== ASSIGNED TASK ==
Return the number of lines below with "arctan" in them, and nothing else.

== RECORDS FOR THIS TASK ==
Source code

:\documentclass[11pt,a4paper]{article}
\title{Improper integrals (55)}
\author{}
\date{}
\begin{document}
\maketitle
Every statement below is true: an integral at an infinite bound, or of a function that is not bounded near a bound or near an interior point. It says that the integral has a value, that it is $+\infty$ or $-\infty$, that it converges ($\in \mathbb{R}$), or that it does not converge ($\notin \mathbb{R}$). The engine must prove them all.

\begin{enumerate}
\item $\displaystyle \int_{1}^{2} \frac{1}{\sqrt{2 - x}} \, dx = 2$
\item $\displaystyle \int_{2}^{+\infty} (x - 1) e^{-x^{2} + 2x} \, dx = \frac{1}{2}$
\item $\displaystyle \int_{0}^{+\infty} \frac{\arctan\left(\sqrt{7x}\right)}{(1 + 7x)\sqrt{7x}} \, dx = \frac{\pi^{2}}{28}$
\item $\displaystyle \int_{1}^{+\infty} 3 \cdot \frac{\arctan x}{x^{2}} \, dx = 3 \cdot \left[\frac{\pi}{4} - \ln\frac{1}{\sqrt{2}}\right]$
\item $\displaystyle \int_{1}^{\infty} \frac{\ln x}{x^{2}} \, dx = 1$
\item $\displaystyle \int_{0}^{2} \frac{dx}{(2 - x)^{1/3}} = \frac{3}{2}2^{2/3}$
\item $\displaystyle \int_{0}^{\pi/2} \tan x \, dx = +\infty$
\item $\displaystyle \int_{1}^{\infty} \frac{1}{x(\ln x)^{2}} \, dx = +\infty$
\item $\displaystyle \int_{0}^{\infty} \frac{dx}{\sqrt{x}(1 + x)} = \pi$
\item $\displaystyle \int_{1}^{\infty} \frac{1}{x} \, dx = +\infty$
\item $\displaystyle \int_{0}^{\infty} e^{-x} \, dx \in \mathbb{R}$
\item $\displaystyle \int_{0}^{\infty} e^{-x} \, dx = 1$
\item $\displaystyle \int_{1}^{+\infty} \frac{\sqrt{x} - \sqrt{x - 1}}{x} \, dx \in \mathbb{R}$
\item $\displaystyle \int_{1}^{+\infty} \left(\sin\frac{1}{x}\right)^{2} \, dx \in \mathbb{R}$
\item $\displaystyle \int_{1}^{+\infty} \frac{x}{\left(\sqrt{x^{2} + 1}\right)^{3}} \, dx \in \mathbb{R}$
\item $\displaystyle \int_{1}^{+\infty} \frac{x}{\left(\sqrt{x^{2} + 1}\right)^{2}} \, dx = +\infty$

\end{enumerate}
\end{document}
---
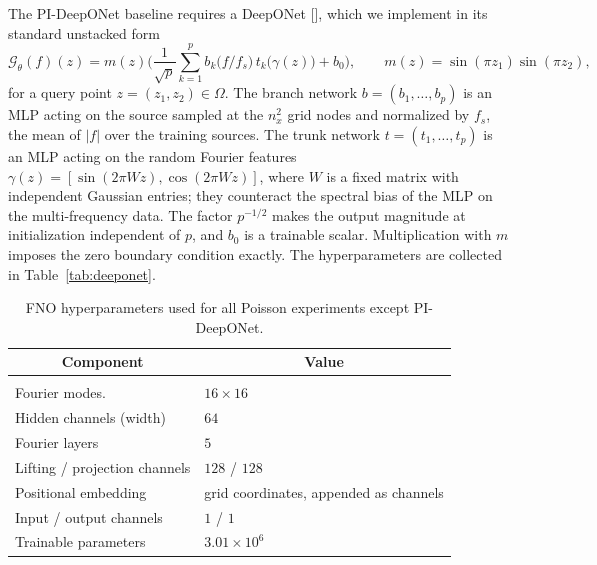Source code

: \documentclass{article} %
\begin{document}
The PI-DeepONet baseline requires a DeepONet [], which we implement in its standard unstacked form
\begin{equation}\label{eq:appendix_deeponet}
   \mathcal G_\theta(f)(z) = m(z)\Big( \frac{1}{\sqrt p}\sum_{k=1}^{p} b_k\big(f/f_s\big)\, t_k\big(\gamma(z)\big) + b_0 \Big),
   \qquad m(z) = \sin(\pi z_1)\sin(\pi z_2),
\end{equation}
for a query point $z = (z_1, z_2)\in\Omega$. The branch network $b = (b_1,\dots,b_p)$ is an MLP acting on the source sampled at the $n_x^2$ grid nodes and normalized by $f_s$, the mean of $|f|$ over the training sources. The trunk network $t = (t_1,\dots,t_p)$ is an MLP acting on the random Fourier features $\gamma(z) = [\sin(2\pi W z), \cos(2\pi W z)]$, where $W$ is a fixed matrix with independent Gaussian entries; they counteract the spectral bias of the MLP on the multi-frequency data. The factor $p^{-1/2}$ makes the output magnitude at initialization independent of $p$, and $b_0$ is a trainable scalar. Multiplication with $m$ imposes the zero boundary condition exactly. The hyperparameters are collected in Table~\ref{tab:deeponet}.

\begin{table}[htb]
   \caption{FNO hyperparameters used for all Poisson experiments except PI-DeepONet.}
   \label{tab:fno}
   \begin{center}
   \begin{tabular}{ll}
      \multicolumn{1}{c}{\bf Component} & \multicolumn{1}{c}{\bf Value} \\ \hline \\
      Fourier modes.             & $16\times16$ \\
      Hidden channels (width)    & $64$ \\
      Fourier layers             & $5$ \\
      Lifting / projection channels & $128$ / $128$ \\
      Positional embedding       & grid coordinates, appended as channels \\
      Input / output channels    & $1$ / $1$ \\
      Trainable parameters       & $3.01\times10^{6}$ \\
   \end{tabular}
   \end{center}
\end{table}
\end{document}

== TASK ANSWER ==
2